**Information**

↓↓↓

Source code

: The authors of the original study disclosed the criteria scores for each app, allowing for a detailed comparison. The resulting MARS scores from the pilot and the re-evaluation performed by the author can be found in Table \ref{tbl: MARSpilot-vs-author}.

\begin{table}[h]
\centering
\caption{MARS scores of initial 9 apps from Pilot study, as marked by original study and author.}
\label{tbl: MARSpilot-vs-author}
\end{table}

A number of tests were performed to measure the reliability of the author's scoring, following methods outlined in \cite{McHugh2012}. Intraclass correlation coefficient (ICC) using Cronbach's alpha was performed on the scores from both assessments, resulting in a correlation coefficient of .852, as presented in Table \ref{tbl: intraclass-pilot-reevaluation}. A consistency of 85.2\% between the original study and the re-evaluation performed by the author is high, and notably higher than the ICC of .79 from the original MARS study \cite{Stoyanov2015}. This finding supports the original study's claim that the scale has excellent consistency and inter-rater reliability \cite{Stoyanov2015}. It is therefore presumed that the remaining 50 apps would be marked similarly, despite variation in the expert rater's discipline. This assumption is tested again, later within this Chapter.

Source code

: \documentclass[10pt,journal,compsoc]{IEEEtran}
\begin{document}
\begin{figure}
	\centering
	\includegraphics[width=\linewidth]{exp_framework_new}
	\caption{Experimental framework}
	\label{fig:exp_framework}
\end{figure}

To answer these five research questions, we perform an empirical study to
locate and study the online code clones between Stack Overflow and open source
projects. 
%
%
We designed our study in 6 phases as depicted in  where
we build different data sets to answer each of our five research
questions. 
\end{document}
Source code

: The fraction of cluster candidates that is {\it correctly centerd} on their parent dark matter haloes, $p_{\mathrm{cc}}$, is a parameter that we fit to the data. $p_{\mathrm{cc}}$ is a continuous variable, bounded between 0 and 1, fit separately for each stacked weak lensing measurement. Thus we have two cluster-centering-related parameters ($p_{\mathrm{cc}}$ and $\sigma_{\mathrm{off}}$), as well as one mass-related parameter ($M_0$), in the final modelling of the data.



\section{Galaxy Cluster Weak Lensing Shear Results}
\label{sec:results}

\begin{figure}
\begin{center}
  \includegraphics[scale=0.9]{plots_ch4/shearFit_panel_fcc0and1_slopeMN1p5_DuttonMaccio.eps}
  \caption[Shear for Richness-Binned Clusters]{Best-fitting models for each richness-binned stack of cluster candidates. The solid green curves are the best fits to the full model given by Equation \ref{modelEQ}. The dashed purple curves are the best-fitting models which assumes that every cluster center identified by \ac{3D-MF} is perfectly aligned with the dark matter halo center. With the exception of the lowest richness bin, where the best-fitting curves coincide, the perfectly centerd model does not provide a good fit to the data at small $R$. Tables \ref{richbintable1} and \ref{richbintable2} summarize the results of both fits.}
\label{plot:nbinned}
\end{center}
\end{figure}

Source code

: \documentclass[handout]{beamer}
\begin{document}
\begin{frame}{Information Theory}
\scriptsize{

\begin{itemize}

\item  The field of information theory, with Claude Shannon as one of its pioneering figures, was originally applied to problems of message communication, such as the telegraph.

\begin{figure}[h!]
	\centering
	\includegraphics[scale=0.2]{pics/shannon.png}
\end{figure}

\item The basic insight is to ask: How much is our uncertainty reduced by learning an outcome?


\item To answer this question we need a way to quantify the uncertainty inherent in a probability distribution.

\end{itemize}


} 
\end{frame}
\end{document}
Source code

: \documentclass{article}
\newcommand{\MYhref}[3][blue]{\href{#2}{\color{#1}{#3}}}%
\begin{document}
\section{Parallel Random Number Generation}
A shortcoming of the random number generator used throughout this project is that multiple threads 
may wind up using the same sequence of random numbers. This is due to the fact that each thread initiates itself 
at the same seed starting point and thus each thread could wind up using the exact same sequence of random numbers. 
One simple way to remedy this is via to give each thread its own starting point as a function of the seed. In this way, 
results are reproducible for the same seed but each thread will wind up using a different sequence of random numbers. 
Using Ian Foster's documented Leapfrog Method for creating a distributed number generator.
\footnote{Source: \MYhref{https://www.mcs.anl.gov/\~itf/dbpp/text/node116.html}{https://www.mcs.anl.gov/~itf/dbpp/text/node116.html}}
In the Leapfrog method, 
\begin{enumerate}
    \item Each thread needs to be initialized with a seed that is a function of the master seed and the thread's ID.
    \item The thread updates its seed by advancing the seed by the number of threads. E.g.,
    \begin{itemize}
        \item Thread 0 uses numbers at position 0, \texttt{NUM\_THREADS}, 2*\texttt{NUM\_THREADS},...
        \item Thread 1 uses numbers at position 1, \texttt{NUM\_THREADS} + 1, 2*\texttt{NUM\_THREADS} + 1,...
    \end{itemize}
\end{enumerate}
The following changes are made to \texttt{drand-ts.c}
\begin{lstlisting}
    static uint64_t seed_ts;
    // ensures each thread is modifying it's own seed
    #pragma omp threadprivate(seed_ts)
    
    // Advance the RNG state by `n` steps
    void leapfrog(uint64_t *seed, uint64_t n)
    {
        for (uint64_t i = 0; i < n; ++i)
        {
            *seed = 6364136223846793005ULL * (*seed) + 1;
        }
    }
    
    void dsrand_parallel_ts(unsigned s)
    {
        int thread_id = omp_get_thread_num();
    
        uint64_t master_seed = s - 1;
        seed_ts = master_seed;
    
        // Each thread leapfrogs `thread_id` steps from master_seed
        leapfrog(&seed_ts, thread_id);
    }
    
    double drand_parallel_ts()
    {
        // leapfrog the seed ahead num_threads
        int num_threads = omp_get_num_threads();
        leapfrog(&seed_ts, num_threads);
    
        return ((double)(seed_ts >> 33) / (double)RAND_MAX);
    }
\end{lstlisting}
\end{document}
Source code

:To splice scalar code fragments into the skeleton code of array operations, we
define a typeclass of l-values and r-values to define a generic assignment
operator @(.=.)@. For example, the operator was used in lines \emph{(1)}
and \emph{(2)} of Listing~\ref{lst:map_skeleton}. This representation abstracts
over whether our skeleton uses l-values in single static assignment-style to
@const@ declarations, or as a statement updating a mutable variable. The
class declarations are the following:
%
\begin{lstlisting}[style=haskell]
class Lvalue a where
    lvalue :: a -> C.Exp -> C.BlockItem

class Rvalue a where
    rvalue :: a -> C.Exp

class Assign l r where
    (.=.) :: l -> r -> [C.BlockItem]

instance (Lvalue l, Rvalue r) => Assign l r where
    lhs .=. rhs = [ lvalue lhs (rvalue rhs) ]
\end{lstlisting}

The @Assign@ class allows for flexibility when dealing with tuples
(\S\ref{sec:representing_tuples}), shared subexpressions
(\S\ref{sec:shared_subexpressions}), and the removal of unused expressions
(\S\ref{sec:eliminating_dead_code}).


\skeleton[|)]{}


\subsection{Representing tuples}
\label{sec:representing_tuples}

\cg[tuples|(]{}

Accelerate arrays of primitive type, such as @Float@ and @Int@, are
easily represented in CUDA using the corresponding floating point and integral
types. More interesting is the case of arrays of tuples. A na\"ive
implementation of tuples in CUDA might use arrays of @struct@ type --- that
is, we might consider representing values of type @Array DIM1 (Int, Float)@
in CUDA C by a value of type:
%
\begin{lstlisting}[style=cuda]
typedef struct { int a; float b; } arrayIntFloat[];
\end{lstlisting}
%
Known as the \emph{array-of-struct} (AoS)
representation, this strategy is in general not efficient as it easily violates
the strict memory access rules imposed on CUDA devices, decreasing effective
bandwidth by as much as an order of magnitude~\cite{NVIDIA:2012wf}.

↑↑↑

**Instructions to follow**
Repeat the full set of records above character for character.

**Written answer**
Source code

: The authors of the original study disclosed the criteria scores for each app, allowing for a detailed comparison. The resulting MARS scores from the pilot and the re-evaluation performed by the author can be found in Table \ref{tbl: MARSpilot-vs-author}.

\begin{table}[h]
\centering
\caption{MARS scores of initial 9 apps from Pilot study, as marked by original study and author.}
\label{tbl: MARSpilot-vs-author}
\end{table}

A number of tests were performed to measure the reliability of the author's scoring, following methods outlined in \cite{McHugh2012}. Intraclass correlation coefficient (ICC) using Cronbach's alpha was performed on the scores from both assessments, resulting in a correlation coefficient of .852, as presented in Table \ref{tbl: intraclass-pilot-reevaluation}. A consistency of 85.2\% between the original study and the re-evaluation performed by the author is high, and notably higher than the ICC of .79 from the original MARS study \cite{Stoyanov2015}. This finding supports the original study's claim that the scale has excellent consistency and inter-rater reliability \cite{Stoyanov2015}. It is therefore presumed that the remaining 50 apps would be marked similarly, despite variation in the expert rater's discipline. This assumption is tested again, later within this Chapter.

Source code

: \documentclass[10pt,journal,compsoc]{IEEEtran}
\begin{document}
\begin{figure}
	\centering
	\includegraphics[width=\linewidth]{exp_framework_new}
	\caption{Experimental framework}
	\label{fig:exp_framework}
\end{figure}

To answer these five research questions, we perform an empirical study to
locate and study the online code clones between Stack Overflow and open source
projects. 
%
%
We designed our study in 6 phases as depicted in  where
we build different data sets to answer each of our five research
questions. 
\end{document}
Source code

: The fraction of cluster candidates that is {\it correctly centerd} on their parent dark matter haloes, $p_{\mathrm{cc}}$, is a parameter that we fit to the data. $p_{\mathrm{cc}}$ is a continuous variable, bounded between 0 and 1, fit separately for each stacked weak lensing measurement. Thus we have two cluster-centering-related parameters ($p_{\mathrm{cc}}$ and $\sigma_{\mathrm{off}}$), as well as one mass-related parameter ($M_0$), in the final modelling of the data.



\section{Galaxy Cluster Weak Lensing Shear Results}
\label{sec:results}

\begin{figure}
\begin{center}
  \includegraphics[scale=0.9]{plots_ch4/shearFit_panel_fcc0and1_slopeMN1p5_DuttonMaccio.eps}
  \caption[Shear for Richness-Binned Clusters]{Best-fitting models for each richness-binned stack of cluster candidates. The solid green curves are the best fits to the full model given by Equation \ref{modelEQ}. The dashed purple curves are the best-fitting models which assumes that every cluster center identified by \ac{3D-MF} is perfectly aligned with the dark matter halo center. With the exception of the lowest richness bin, where the best-fitting curves coincide, the perfectly centerd model does not provide a good fit to the data at small $R$. Tables \ref{richbintable1} and \ref{richbintable2} summarize the results of both fits.}
\label{plot:nbinned}
\end{center}
\end{figure}

Source code

: \documentclass[handout]{beamer}
\begin{document}
\begin{frame}{Information Theory}
\scriptsize{

\begin{itemize}

\item  The field of information theory, with Claude Shannon as one of its pioneering figures, was originally applied to problems of message communication, such as the telegraph.

\begin{figure}[h!]
	\centering
	\includegraphics[scale=0.2]{pics/shannon.png}
\end{figure}

\item The basic insight is to ask: How much is our uncertainty reduced by learning an outcome?


\item To answer this question we need a way to quantify the uncertainty inherent in a probability distribution.

\end{itemize}


} 
\end{frame}
\end{document}
Source code

: \documentclass{article}
\newcommand{\MYhref}[3][blue]{\href{#2}{\color{#1}{#3}}}%
\begin{document}
\section{Parallel Random Number Generation}
A shortcoming of the random number generator used throughout this project is that multiple threads 
may wind up using the same sequence of random numbers. This is due to the fact that each thread initiates itself 
at the same seed starting point and thus each thread could wind up using the exact same sequence of random numbers. 
One simple way to remedy this is via to give each thread its own starting point as a function of the seed. In this way, 
results are reproducible for the same seed but each thread will wind up using a different sequence of random numbers. 
Using Ian Foster's documented Leapfrog Method for creating a distributed number generator.
\footnote{Source: \MYhref{https://www.mcs.anl.gov/\~itf/dbpp/text/node116.html}{https://www.mcs.anl.gov/~itf/dbpp/text/node116.html}}
In the Leapfrog method, 
\begin{enumerate}
    \item Each thread needs to be initialized with a seed that is a function of the master seed and the thread's ID.
    \item The thread updates its seed by advancing the seed by the number of threads. E.g.,
    \begin{itemize}
        \item Thread 0 uses numbers at position 0, \texttt{NUM\_THREADS}, 2*\texttt{NUM\_THREADS},...
        \item Thread 1 uses numbers at position 1, \texttt{NUM\_THREADS} + 1, 2*\texttt{NUM\_THREADS} + 1,...
    \end{itemize}
\end{enumerate}
The following changes are made to \texttt{drand-ts.c}
\begin{lstlisting}
    static uint64_t seed_ts;
    // ensures each thread is modifying it's own seed
    #pragma omp threadprivate(seed_ts)
    
    // Advance the RNG state by `n` steps
    void leapfrog(uint64_t *seed, uint64_t n)
    {
        for (uint64_t i = 0; i < n; ++i)
        {
            *seed = 6364136223846793005ULL * (*seed) + 1;
        }
    }
    
    void dsrand_parallel_ts(unsigned s)
    {
        int thread_id = omp_get_thread_num();
    
        uint64_t master_seed = s - 1;
        seed_ts = master_seed;
    
        // Each thread leapfrogs `thread_id` steps from master_seed
        leapfrog(&seed_ts, thread_id);
    }
    
    double drand_parallel_ts()
    {
        // leapfrog the seed ahead num_threads
        int num_threads = omp_get_num_threads();
        leapfrog(&seed_ts, num_threads);
    
        return ((double)(seed_ts >> 33) / (double)RAND_MAX);
    }
\end{lstlisting}
\end{document}
Source code

:To splice scalar code fragments into the skeleton code of array operations, we
define a typeclass of l-values and r-values to define a generic assignment
operator @(.=.)@. For example, the operator was used in lines \emph{(1)}
and \emph{(2)} of Listing~\ref{lst:map_skeleton}. This representation abstracts
over whether our skeleton uses l-values in single static assignment-style to
@const@ declarations, or as a statement updating a mutable variable. The
class declarations are the following:
%
\begin{lstlisting}[style=haskell]
class Lvalue a where
    lvalue :: a -> C.Exp -> C.BlockItem

class Rvalue a where
    rvalue :: a -> C.Exp

class Assign l r where
    (.=.) :: l -> r -> [C.BlockItem]

instance (Lvalue l, Rvalue r) => Assign l r where
    lhs .=. rhs = [ lvalue lhs (rvalue rhs) ]
\end{lstlisting}

The @Assign@ class allows for flexibility when dealing with tuples
(\S\ref{sec:representing_tuples}), shared subexpressions
(\S\ref{sec:shared_subexpressions}), and the removal of unused expressions
(\S\ref{sec:eliminating_dead_code}).


\skeleton[|)]{}


\subsection{Representing tuples}
\label{sec:representing_tuples}

\cg[tuples|(]{}

Accelerate arrays of primitive type, such as @Float@ and @Int@, are
easily represented in CUDA using the corresponding floating point and integral
types. More interesting is the case of arrays of tuples. A na\"ive
implementation of tuples in CUDA might use arrays of @struct@ type --- that
is, we might consider representing values of type @Array DIM1 (Int, Float)@
in CUDA C by a value of type:
%
\begin{lstlisting}[style=cuda]
typedef struct { int a; float b; } arrayIntFloat[];
\end{lstlisting}
%
Known as the \emph{array-of-struct} (AoS)
representation, this strategy is in general not efficient as it easily violates
the strict memory access rules imposed on CUDA devices, decreasing effective
bandwidth by as much as an order of magnitude~\cite{NVIDIA:2012wf}.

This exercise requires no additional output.